Everyone was allowed to bring one one suitcase on the train. On arrival those suitcases were confiscated and sent to be sorted and  all the valuables plundered. This was a huge source of wealth for the 3rd Reich and guards (who regularly pilfered gold and jewelry) You can imagine if someone told you to pack only one bag before you left your home forever you would fill it with your most valuable possessions gold silver and jewels. Another calculated Nazi strategy.
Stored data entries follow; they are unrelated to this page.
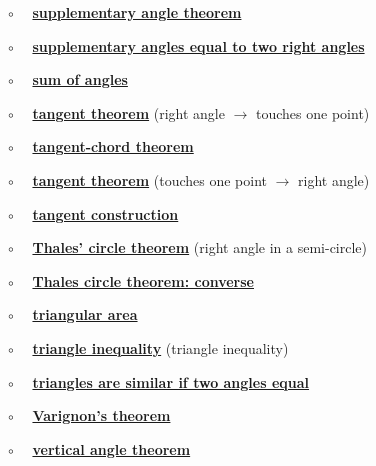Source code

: \documentclass[11pt, oneside]{article}
\begin{document}
$\circ$ \ \ \hyperref[sec:supplementary_angle_theorem]{\textbf{supplementary angle theorem}}

$\circ$ \ \ \hyperref[sec:two_supplementary_equal_two_right]{\textbf{supplementary angles equal to two right angles}}

$\circ$ \ \  \hyperref[sec:triangle_sum_theorem]{\textbf{sum of angles}}

$\circ$ \ \ \hyperref[sec:tangent_one_point]{\textbf{tangent theorem}} (right angle $\rightarrow$ touches one point)

$\circ$ \ \ \hyperref[sec:tangent_chord_theorem]{\textbf{tangent-chord theorem}}

$\circ$ \ \ \hyperref[sec:tangent_perpendicular]{\textbf{tangent theorem}} (touches one point $\rightarrow$ right angle)

$\circ$ \ \ \hyperref[sec:tangent_construction]{\textbf{tangent construction}}

$\circ$ \ \ \hyperref[sec:Thales_theorem]{\textbf{Thales' circle theorem}} (right angle in a semi-circle)

$\circ$ \ \ \hyperref[sec:Thales_circle_theorem_converse]{\textbf{Thales circle theorem:  converse}}

$\circ$ \ \ \hyperref[sec:triangle_area]{\textbf{triangular area}}

$\circ$ \ \ \hyperref[sec:triangle_inequality]{\textbf{triangle inequality}} (triangle inequality)

$\circ$ \ \ \hyperref[sec:two_angles_similar]{\textbf{triangles are similar if two angles equal}}

$\circ$ \ \ \hyperref[sec:Varignon_theorem]{\textbf{Varignon's theorem}}

$\circ$ \ \ \hyperref[sec:vertical_angle_theorem]{\textbf{vertical angle theorem}}
\end{document}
Inside one of the Blocks there are displays of prisoners day to day possessions. They were found in a sorting warehouse here, the only one which wasn’t burned down by the Nazis. When it was obvious the war was lost they spent weeks trying to erase any evidence of their crimes against humanity – they blew up the gas chambers at Birkenau and burned all documents and files from their offices. And then slunk away disguising themselves to  avoid punishment. Such disgusting cowards.  sa

 

80,000 shoes are piled up in one area – thousands of combs and brushes in another- cooking pots women had brought to prepare meals for their families, piles of glasses and tonnes and tonnes of human hair. And in another space  suitcases all carefully handwritten by the owner with their name, ensuring safe return. 

Lavender boots 

and baby shoes. 

(photos permitted)

Behind the barracks to the front of the site is where the first gas chamber was built. It was built underground to ensure that it was airtight – so when the gas pellets were dropped through the roof the gas would stay in the chamber. The ovens next to the gas chamber burned day and night at the beginning. But then this system was deemed to be inefficient as it didn’t “process” enough people fast enough – Birkenau or Auschwitz ll  was ordered to be  built and the gas chambers there, were designed most carefully. To deliver the best results i.e. “processing” or murdering as many people as possible and as fast and cheaply as possible. Yes, cost was a very important consideration to the Nazis.

 

Auschwitz Gas chamber. (photos permitted) 

Birkenau or Auschwitz ll

A 3 km bus shuttle ride takes you from Auschwitz l to Auschwitz ll or Birkenau 

Birkenau was the largest of the more than 40 camps and sub-camps that made up the Auschwitz complex. It is vast as far as the eye can see. On flat plains burnt out barracks (and some not ) litter the landscape, which once housed thousands of prisoners

The majority—probably about 90%—of the victims of Auschwitz Concentration Camp died in Birkenau. This means approximately a million people. The majority, more than nine out of every ten, were Jews. A large proportion of the more than 70 thousand Poles who died or were killed in the Auschwitz complex perished in Birkenau. So did approximately 20 thousand Gypsies, in addition to Soviet POWs and prisoners of other nationalities. 

Here the focus was on mass extermination. Leaving the terrible transport that brought you to this place, here at the tracks a Nazi officer deemed, by looking at you, if you should go left to the gas chambers or right to the real showers to be processed for the hard labour camps. The gas chambers were blown up by the nazis at the end of the war to try and eradicate their crimes against humanity.

For me this barrack had special resonance. Women locked in this freezing or suffocatingly hot place with no food or water left here until there was space in the gas chamber. The atmosphere was exhausting and utterly awful.

At Auschwitz they don’t call it a “tour” – that would be just wrong – We join a visit with an Educator. Our Educator told us the stories the horrors of this awful place and said we should go out and share what we had learnt here. So I am.

Photos are not permitted in the room filled with human hair but most everywhere else they are even at the ovens. Not a picture I want.

People in our group said it will never happen again – but I think most of us know genocide has happened many times over, since then.

How did it happen – how does it ever happen – complicity, and a failure for  people to speak up.